That raises our first truly interesting question, which is “Why?” What could it be about service mesh that matters so much? Microsoft adopted Kubernetes, another Google project, after all. The answer here, I believe, is that service mesh is the foundation of cloud-native, as much as Kubernetes is the foundation of container deployments. Kubernetes is heading toward being a de facto standard, and if the market is heading to cloud-native, you can’t differentiate your cloud-native approach by adopting the same tools as everyone else.
Despite the way the market has talked about the cloud and cloud-native, it’s always been really a development issue. The cloud has features that the typical data center doesn’t have.
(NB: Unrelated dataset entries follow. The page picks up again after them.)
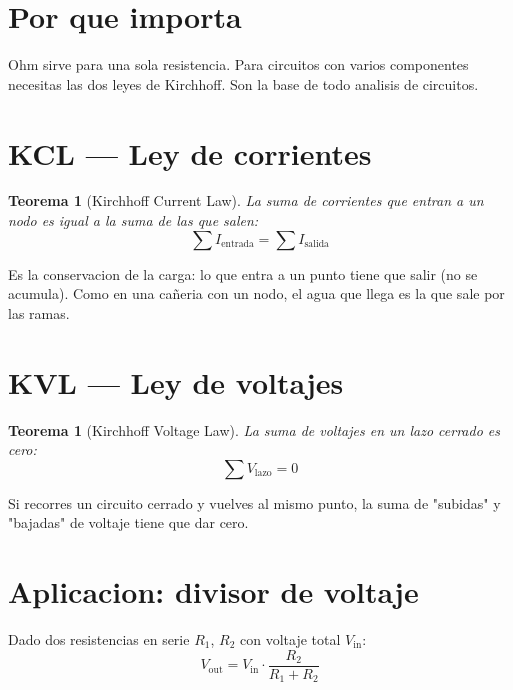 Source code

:\documentclass[11pt,a4paper,oneside,openright]{book}
\newtheorem{teorema}[definicion]{Teorema}
\begin{document}
\section{Por que importa}

Ohm sirve para una sola resistencia. Para circuitos con varios componentes
necesitas las dos leyes de Kirchhoff. Son la base de todo analisis de
circuitos.

\section{KCL --- Ley de corrientes}

\begin{teorema}[Kirchhoff Current Law]
La suma de corrientes que entran a un nodo es igual a la suma de las que
salen:
\begin{equation}
\sum I_{\text{entrada}} = \sum I_{\text{salida}}
\end{equation}
\end{teorema}

\begin{intuibox}
Es la conservacion de la carga: lo que entra a un punto tiene que salir
(no se acumula). Como en una cañeria con un nodo, el agua que llega es la
que sale por las ramas.
\end{intuibox}

\section{KVL --- Ley de voltajes}

\begin{teorema}[Kirchhoff Voltage Law]
La suma de voltajes en un lazo cerrado es cero:
\begin{equation}
\sum V_{\text{lazo}} = 0
\end{equation}
\end{teorema}

\begin{intuibox}
Si recorres un circuito cerrado y vuelves al mismo punto, la suma de
"subidas" y "bajadas" de voltaje tiene que dar cero.
\end{intuibox}

\section{Aplicacion: divisor de voltaje}

Dado dos resistencias en serie $R_1$, $R_2$ con voltaje total $V_{\text{in}}$:
\begin{equation}
V_{\text{out}} = V_{\text{in}} \cdot \frac{R_2}{R_1 + R_2}
\end{equation}
\end{document}
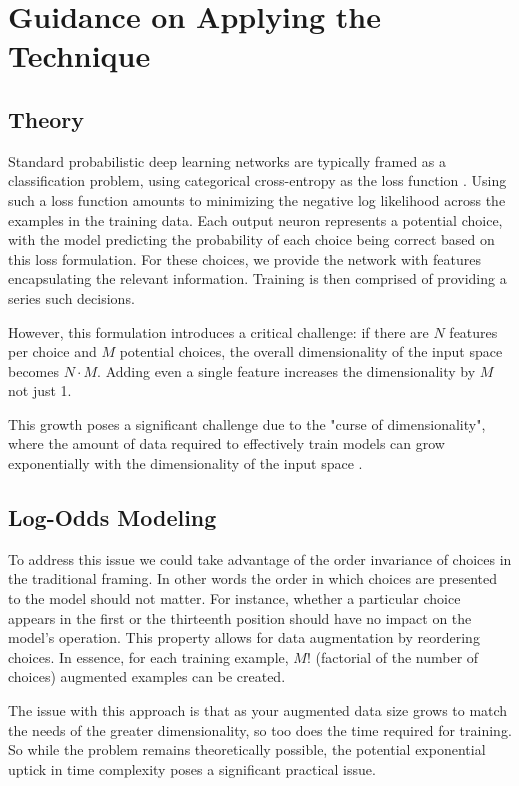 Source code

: \documentclass[11pt]{article}
\begin{document}
\section*{Guidance on Applying the Technique}

\subsection*{Theory}

Standard probabilistic deep learning networks are typically framed as a classification problem, using categorical cross-entropy as the loss function \citep{durr}. Using such a loss function amounts to minimizing the negative log likelihood across the examples in the training data. Each output neuron represents a potential choice, with the model predicting the probability of each choice being correct based on this loss formulation. For these choices, we provide the network with features encapsulating the relevant information. Training is then comprised of providing a series such decisions. 

However, this formulation introduces a critical challenge: if there are $N$ features per choice and $M$ potential choices, the overall dimensionality of the input space becomes $N \cdot M$. Adding even a single feature increases the dimensionality by $M$ not just 1.

This growth poses a significant challenge due to the "curse of dimensionality", where the amount of data required to effectively train models can grow exponentially with the dimensionality of the input space \citep{curse}.

\subsection*{Log-Odds Modeling}

To address this issue we could take advantage of the order invariance of choices in the traditional framing. In other words the order in which choices are presented to the model should not matter. For instance, whether a particular choice appears in the first or the thirteenth position should have no impact on the model's operation. This property allows for data augmentation by reordering choices. In essence, for each training example, $M!$ (factorial of the number of choices) augmented examples can be created.

The issue with this approach is that as your augmented data size grows to match the needs of the greater dimensionality, so too does the time required for training. So while the problem remains theoretically possible, the potential exponential uptick in time complexity poses a significant practical issue. \newline
\end{document}
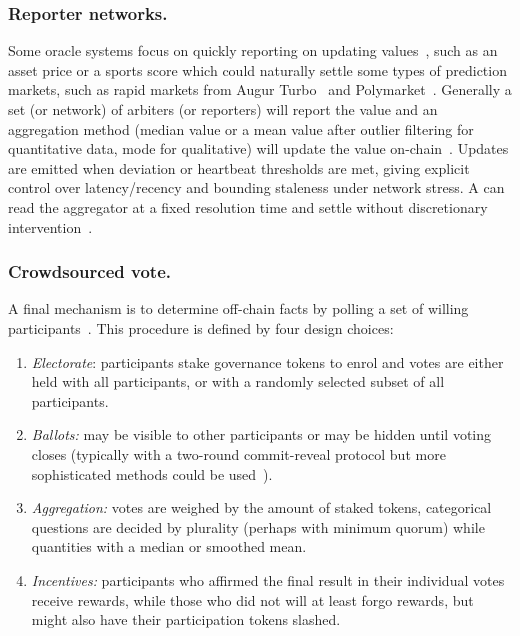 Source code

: \subsubsection{Reporter networks.}

Some oracle systems focus on quickly reporting on updating values~\cite{BCCJM21}, such as an asset price or a sports score which could naturally settle some types of prediction markets, such as rapid markets from Augur Turbo~\cite{aug25} and Polymarket~\cite{polylink}. Generally a set (or network) of arbiters (or reporters) will report the value and an aggregation method (\eg median value or a mean value after outlier filtering for quantitative data, mode for qualitative) will update the value on-chain~\cite{ClEsGS21}. Updates are emitted when deviation or heartbeat thresholds are met, giving explicit control over latency/recency and bounding staleness under network stress. A \depm can read the aggregator at a fixed resolution time and settle without discretionary intervention~\cite{aug25,thalesmarket_docs}. 








\subsubsection{Crowdsourced vote.}

A final mechanism is to determine off-chain facts by polling a set of willing participants~\cite{But13,Sz14,AKPWZ15,AKPWZ19,uma,kleros}. This procedure is defined by four design choices:

\begin{enumerate}
\item \textit{Electorate}: participants stake governance tokens to enrol and votes are either held with all participants, or with a randomly selected subset of all participants.
\item \textit{Ballots:} may be visible to other participants or may be hidden until voting closes (typically with a two-round commit-reveal protocol but more sophisticated methods could be used~\cite{GSZB23}).
\item \textit{Aggregation:} votes are weighed by the amount of staked tokens, categorical questions are decided by plurality (perhaps with minimum quorum) while quantities with a median or smoothed mean. 
\item \textit{Incentives:} participants who affirmed the final result in their individual votes receive rewards, while those who did not will at least forgo rewards, but might also have their participation tokens slashed. 
\end{enumerate}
If those features are to be fully exploited, applications have to be written to take full advantage of them, which is what “cloud-native” means. The application was written to run in the cloud, not moved there from somewhere it was already running.
The central adaptation of components to cloud-native status is making them into microservices, which are stateless (in some way) features that can be spun up and run, taken down, moved, and so forth, as conditions demand. Having a bunch of application features floating out there in the ether isn’t exactly how most application developers think, and the tools to make this work start with an abstraction of connectivity, or virtual connection fabric. That’s what service meshes provide.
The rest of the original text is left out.